Dataset items:
--- START ---

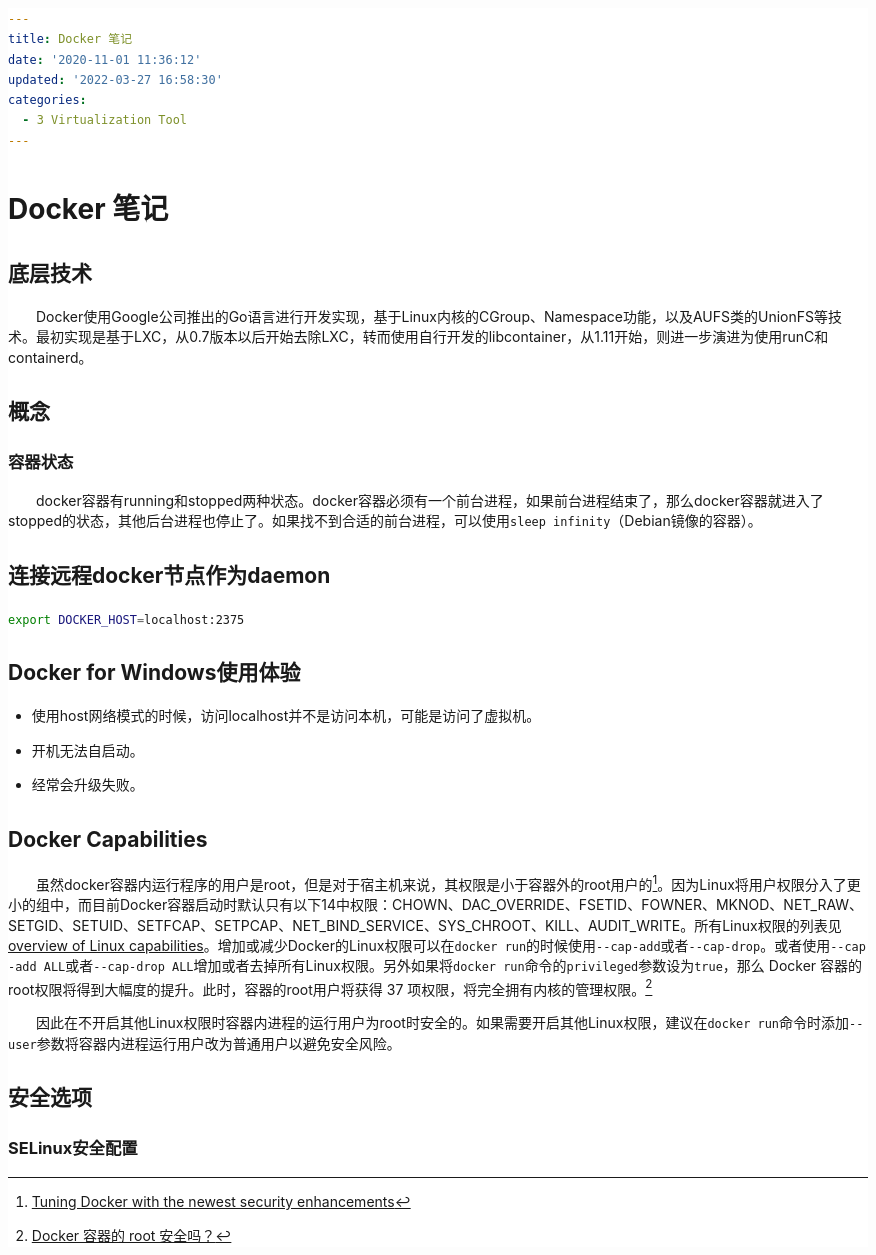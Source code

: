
 ```yaml
---
title: Docker 笔记
date: '2020-11-01 11:36:12'
updated: '2022-03-27 16:58:30'
categories:
  - 3 Virtualization Tool
---
```

# Docker 笔记

## 底层技术

　　Docker使用Google公司推出的Go语言进行开发实现，基于Linux内核的CGroup、Namespace功能，以及AUFS类的UnionFS等技术。最初实现是基于LXC，从0.7版本以后开始去除LXC，转而使用自行开发的libcontainer，从1.11开始，则进一步演进为使用runC和containerd。

## 概念

###  容器状态

　　docker容器有running和stopped两种状态。docker容器必须有一个前台进程，如果前台进程结束了，那么docker容器就进入了stopped的状态，其他后台进程也停止了。如果找不到合适的前台进程，可以使用`sleep infinity`（Debian镜像的容器）。
## 连接远程docker节点作为daemon

```sh
export DOCKER_HOST=localhost:2375
```

## Docker for Windows使用体验

- 使用host网络模式的时候，访问localhost并不是访问本机，可能是访问了虚拟机。

- 开机无法自启动。

- 经常会升级失败。

## Docker Capabilities
　　虽然docker容器内运行程序的用户是root，但是对于宿主机来说，其权限是小于容器外的root用户的[^1]。因为Linux将用户权限分入了更小的组中，而目前Docker容器启动时默认只有以下14中权限：CHOWN、DAC_OVERRIDE、FSETID、FOWNER、MKNOD、NET_RAW、SETGID、SETUID、SETFCAP、SETPCAP、NET_BIND_SERVICE、SYS_CHROOT、KILL、AUDIT_WRITE。所有Linux权限的列表见[overview of Linux capabilities](http://man7.org/linux/man-pages/man7/capabilities.7.html)。增加或减少Docker的Linux权限可以在`docker run`的时候使用`--cap-add`或者`--cap-drop`。或者使用`--cap-add ALL`或者`--cap-drop ALL`增加或者去掉所有Linux权限。另外如果将`docker run`命令的`privileged`参数设为`true`，那么 Docker 容器的root权限将得到大幅度的提升。此时，容器的root用户将获得 37 项权限，将完全拥有内核的管理权限。[^2]

　　因此在不开启其他Linux权限时容器内进程的运行用户为root时安全的。如果需要开启其他Linux权限，建议在`docker run`命令时添加`--user`参数将容器内进程运行用户改为普通用户以避免安全风险。

## 安全选项
### SELinux安全配置


[^1]: [Tuning Docker with the newest security enhancements](https://opensource.com/business/15/3/docker-security-tuning)
[^2]: [Docker 容器的 root 安全吗？](https://guide.daocloud.io/dcs/docker-root-9153994.html)
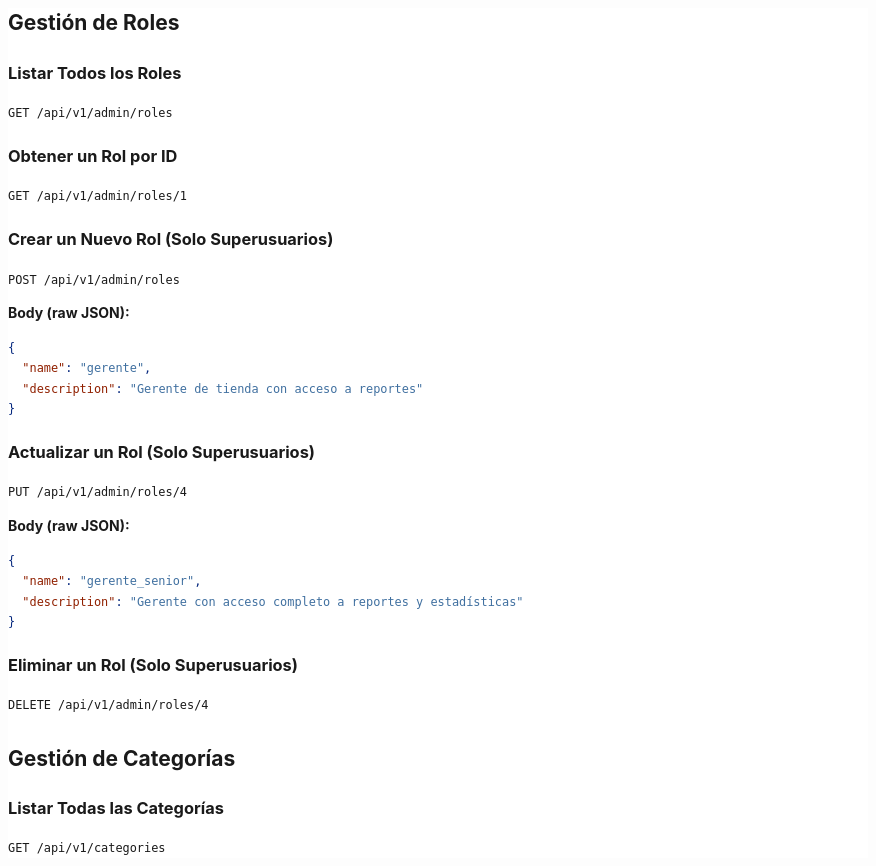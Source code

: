 ## Gestión de Roles

### Listar Todos los Roles

```
GET /api/v1/admin/roles
```

### Obtener un Rol por ID

```
GET /api/v1/admin/roles/1
```

### Crear un Nuevo Rol (Solo Superusuarios)

```
POST /api/v1/admin/roles
```

**Body (raw JSON):**

```json
{
  "name": "gerente",
  "description": "Gerente de tienda con acceso a reportes"
}
```

### Actualizar un Rol (Solo Superusuarios)

```
PUT /api/v1/admin/roles/4
```

**Body (raw JSON):**

```json
{
  "name": "gerente_senior",
  "description": "Gerente con acceso completo a reportes y estadísticas"
}
```

### Eliminar un Rol (Solo Superusuarios)

```
DELETE /api/v1/admin/roles/4
```

## Gestión de Categorías

### Listar Todas las Categorías

```
GET /api/v1/categories
```
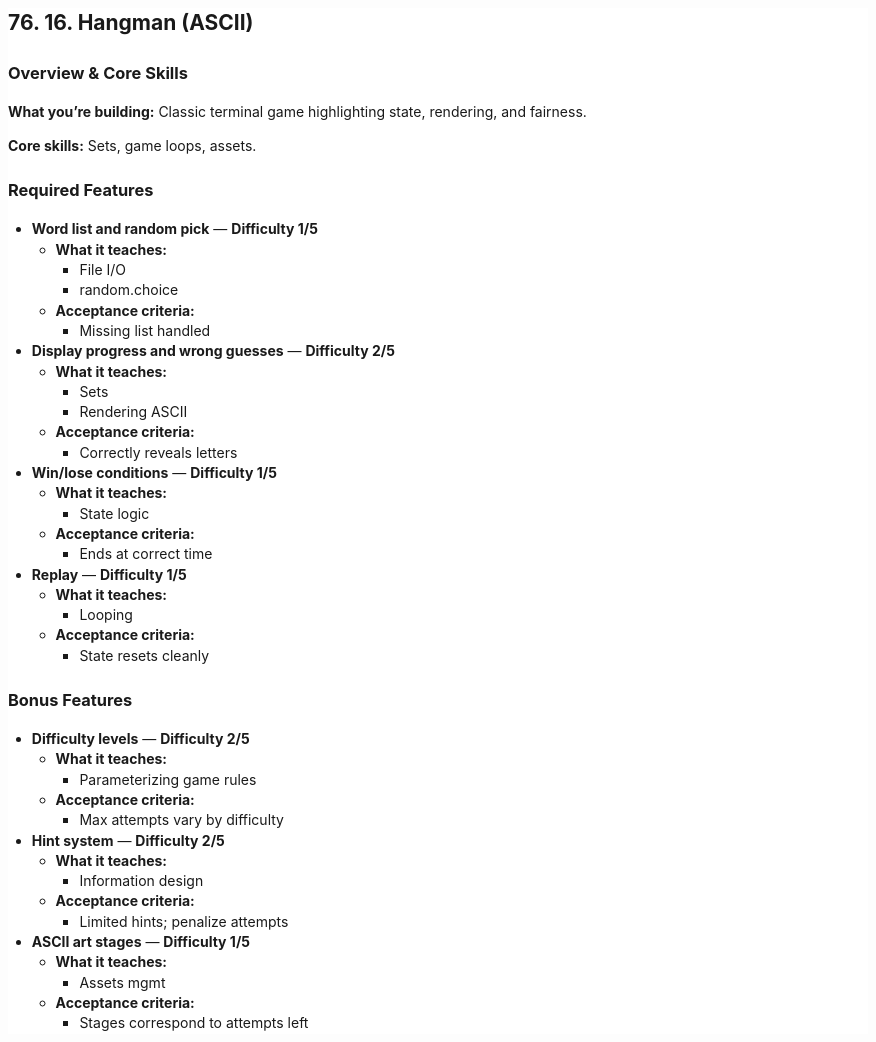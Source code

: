 ## 76. 16. Hangman (ASCII)

### Overview & Core Skills

**What you’re building:** Classic terminal game highlighting state, rendering, and fairness.

**Core skills:** Sets, game loops, assets.


### Required Features

- **Word list and random pick** — **Difficulty 1/5**
  - **What it teaches:**
    - File I/O
    - random.choice
  - **Acceptance criteria:**
    - Missing list handled
- **Display progress and wrong guesses** — **Difficulty 2/5**
  - **What it teaches:**
    - Sets
    - Rendering ASCII
  - **Acceptance criteria:**
    - Correctly reveals letters
- **Win/lose conditions** — **Difficulty 1/5**
  - **What it teaches:**
    - State logic
  - **Acceptance criteria:**
    - Ends at correct time
- **Replay** — **Difficulty 1/5**
  - **What it teaches:**
    - Looping
  - **Acceptance criteria:**
    - State resets cleanly

### Bonus Features

- **Difficulty levels** — **Difficulty 2/5**
  - **What it teaches:**
    - Parameterizing game rules
  - **Acceptance criteria:**
    - Max attempts vary by difficulty
- **Hint system** — **Difficulty 2/5**
  - **What it teaches:**
    - Information design
  - **Acceptance criteria:**
    - Limited hints; penalize attempts
- **ASCII art stages** — **Difficulty 1/5**
  - **What it teaches:**
    - Assets mgmt
  - **Acceptance criteria:**
    - Stages correspond to attempts left
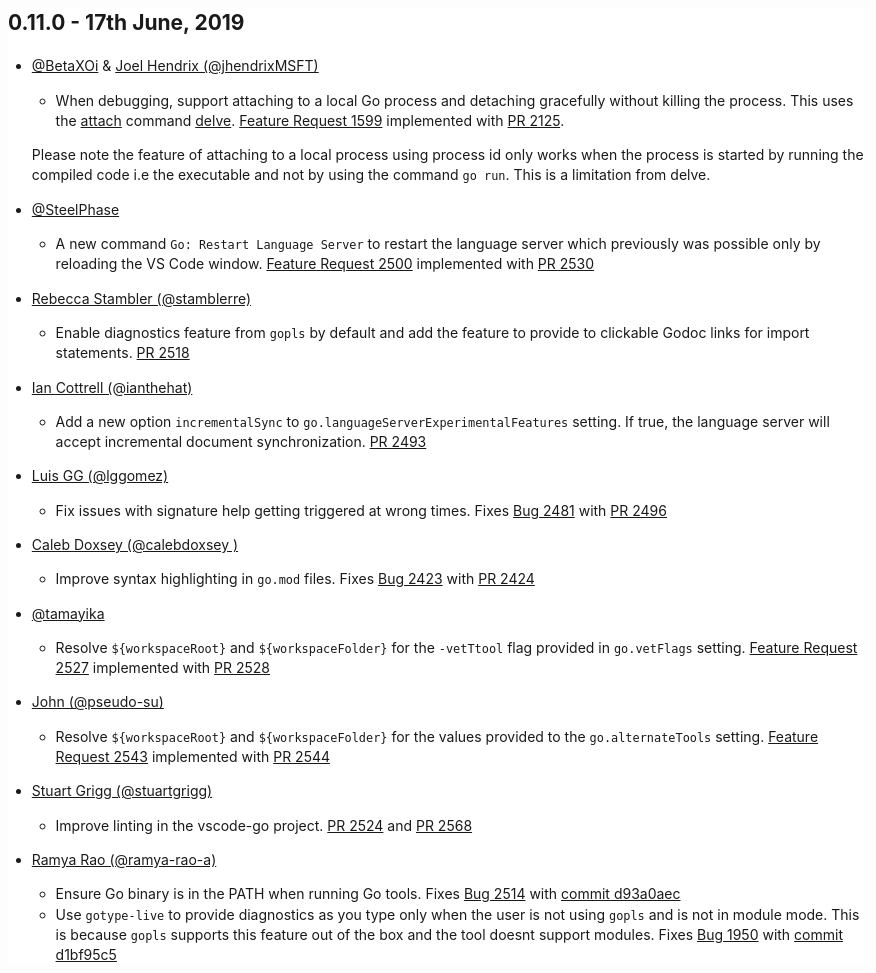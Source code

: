 ## 0.11.0 - 17th June, 2019

* [@BetaXOi](https://github.com/BetaXOi) & [Joel Hendrix (@jhendrixMSFT)](https://github.com/jhendrixMSFT)
    * When debugging, support attaching to a local Go process and detaching gracefully without killing the process.
    This uses the [attach](https://github.com/go-delve/delve/blob/master/Documentation/usage/dlv_attach.md) command
    [delve](https://github.com/go-delve/delve). [Feature Request 1599](https://github.com/Microsoft/vscode-go/issues/1599) implemented with [PR 2125](https://github.com/Microsoft/vscode-go/pull/2125).

    Please note the feature of attaching to a local process using process id only works when the process is started by running the compiled code i.e the executable and not by using the command `go run`. This is a limitation from delve.

* [@SteelPhase](https://github.com/SteelPhase)
    * A new command `Go: Restart Language Server` to restart the language server which previously was possible only by reloading the VS Code window. [Feature Request 2500](https://github.com/Microsoft/vscode-go/issues/2500) implemented with [PR 2530](https://github.com/Microsoft/vscode-go/pull/2530)

* [Rebecca Stambler (@stamblerre)](https://github.com/stamblerre)
    * Enable diagnostics feature from `gopls` by default and add the feature to provide to clickable Godoc links for import statements. [PR 2518](https://github.com/microsoft/vscode-go/pull/2518)

* [Ian Cottrell (@ianthehat)](https://github.com/ianthehat)
    * Add a new option `incrementalSync` to `go.languageServerExperimentalFeatures` setting. If true, the language server will accept incremental document synchronization. [PR 2493](https://github.com/Microsoft/vscode-go/pull/2493)

* [Luis GG (@lggomez)](https://github.com/lggomez)
    * Fix issues with signature help getting triggered at wrong times. Fixes [Bug 2481](https://github.com/Microsoft/vscode-go/issues/2481) with [PR 2496](https://github.com/Microsoft/vscode-go/pull/2496)

* [Caleb Doxsey (@calebdoxsey )](https://github.com/calebdoxsey)
    * Improve syntax highlighting in `go.mod` files. Fixes [Bug 2423](https://github.com/Microsoft/vscode-go/issues/2423) with [PR 2424](https://github.com/Microsoft/vscode-go/pull/2424)

* [@tamayika](https://github.com/tamayika)
    * Resolve `${workspaceRoot}` and `${workspaceFolder}` for the `-vetTtool` flag provided in `go.vetFlags` setting. [Feature Request 2527](https://github.com/Microsoft/vscode-go/issues/2527) implemented with [PR 2528](https://github.com/Microsoft/vscode-go/pull/2528)

* [John (@pseudo-su)](https://github.com/pseudo-su)
    * Resolve `${workspaceRoot}` and `${workspaceFolder}` for the values provided to the `go.alternateTools` setting. [Feature Request 2543](https://github.com/Microsoft/vscode-go/issues/2543) implemented with [PR 2544](https://github.com/Microsoft/vscode-go/pull/2544)

* [Stuart Grigg (@stuartgrigg)](https://github.com/stuartgrigg)
    * Improve linting in the vscode-go project. [PR 2524](https://github.com/Microsoft/vscode-go/pull/2524) and [PR 2568](https://github.com/Microsoft/vscode-go/pull/2568)

* [Ramya Rao (@ramya-rao-a)](https://github.com/ramya-rao-a)
    * Ensure Go binary is in the PATH when running Go tools. Fixes [Bug 2514](https://github.com/Microsoft/vscode-go/issues/2514) with [commit d93a0aec](https://github.com/microsoft/vscode-go/commit/d93a0aec2a1a57e820cff3a9511cedbc7f13b61c)
    * Use `gotype-live` to provide diagnostics as you type only when the user is not using `gopls` and is not in module mode. This is because `gopls` supports this feature out of the box and the tool doesnt support modules. Fixes [Bug 1950](https://github.com/Microsoft/vscode-go/issues/1950) with [commit d1bf95c5](https://github.com/microsoft/vscode-go/commit/d1bf95c51d4bf3e730689045ef8c78de85d21152)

--- END ---

* **TASK BRIEF**
What are the lines above from the one with "## Docker for Windows使用体验" to the one with "- Missing list handled", both included? Reproduce them exactly, without pictures.

* **YOUR RESPONSE**
## Docker for Windows使用体验

- 使用host网络模式的时候，访问localhost并不是访问本机，可能是访问了虚拟机。

- 开机无法自启动。

- 经常会升级失败。

## Docker Capabilities
　　虽然docker容器内运行程序的用户是root，但是对于宿主机来说，其权限是小于容器外的root用户的[^1]。因为Linux将用户权限分入了更小的组中，而目前Docker容器启动时默认只有以下14中权限：CHOWN、DAC_OVERRIDE、FSETID、FOWNER、MKNOD、NET_RAW、SETGID、SETUID、SETFCAP、SETPCAP、NET_BIND_SERVICE、SYS_CHROOT、KILL、AUDIT_WRITE。所有Linux权限的列表见[overview of Linux capabilities](http://man7.org/linux/man-pages/man7/capabilities.7.html)。增加或减少Docker的Linux权限可以在`docker run`的时候使用`--cap-add`或者`--cap-drop`。或者使用`--cap-add ALL`或者`--cap-drop ALL`增加或者去掉所有Linux权限。另外如果将`docker run`命令的`privileged`参数设为`true`，那么 Docker 容器的root权限将得到大幅度的提升。此时，容器的root用户将获得 37 项权限，将完全拥有内核的管理权限。[^2]

　　因此在不开启其他Linux权限时容器内进程的运行用户为root时安全的。如果需要开启其他Linux权限，建议在`docker run`命令时添加`--user`参数将容器内进程运行用户改为普通用户以避免安全风险。

## 安全选项
### SELinux安全配置


[^1]: [Tuning Docker with the newest security enhancements](https://opensource.com/business/15/3/docker-security-tuning)
[^2]: [Docker 容器的 root 安全吗？](https://guide.daocloud.io/dcs/docker-root-9153994.html)
Source code

: ## Gestión de Roles

### Listar Todos los Roles

```
GET /api/v1/admin/roles
```

### Obtener un Rol por ID

```
GET /api/v1/admin/roles/1
```

### Crear un Nuevo Rol (Solo Superusuarios)

```
POST /api/v1/admin/roles
```

**Body (raw JSON):**

```json
{
  "name": "gerente",
  "description": "Gerente de tienda con acceso a reportes"
}
```

### Actualizar un Rol (Solo Superusuarios)

```
PUT /api/v1/admin/roles/4
```

**Body (raw JSON):**

```json
{
  "name": "gerente_senior",
  "description": "Gerente con acceso completo a reportes y estadísticas"
}
```

### Eliminar un Rol (Solo Superusuarios)

```
DELETE /api/v1/admin/roles/4
```

## Gestión de Categorías

### Listar Todas las Categorías

```
GET /api/v1/categories
```
Source code

: ## 76. 16. Hangman (ASCII)

### Overview & Core Skills

**What you’re building:** Classic terminal game highlighting state, rendering, and fairness.

**Core skills:** Sets, game loops, assets.


### Required Features

- **Word list and random pick** — **Difficulty 1/5**
  - **What it teaches:**
    - File I/O
    - random.choice
  - **Acceptance criteria:**
    - Missing list handled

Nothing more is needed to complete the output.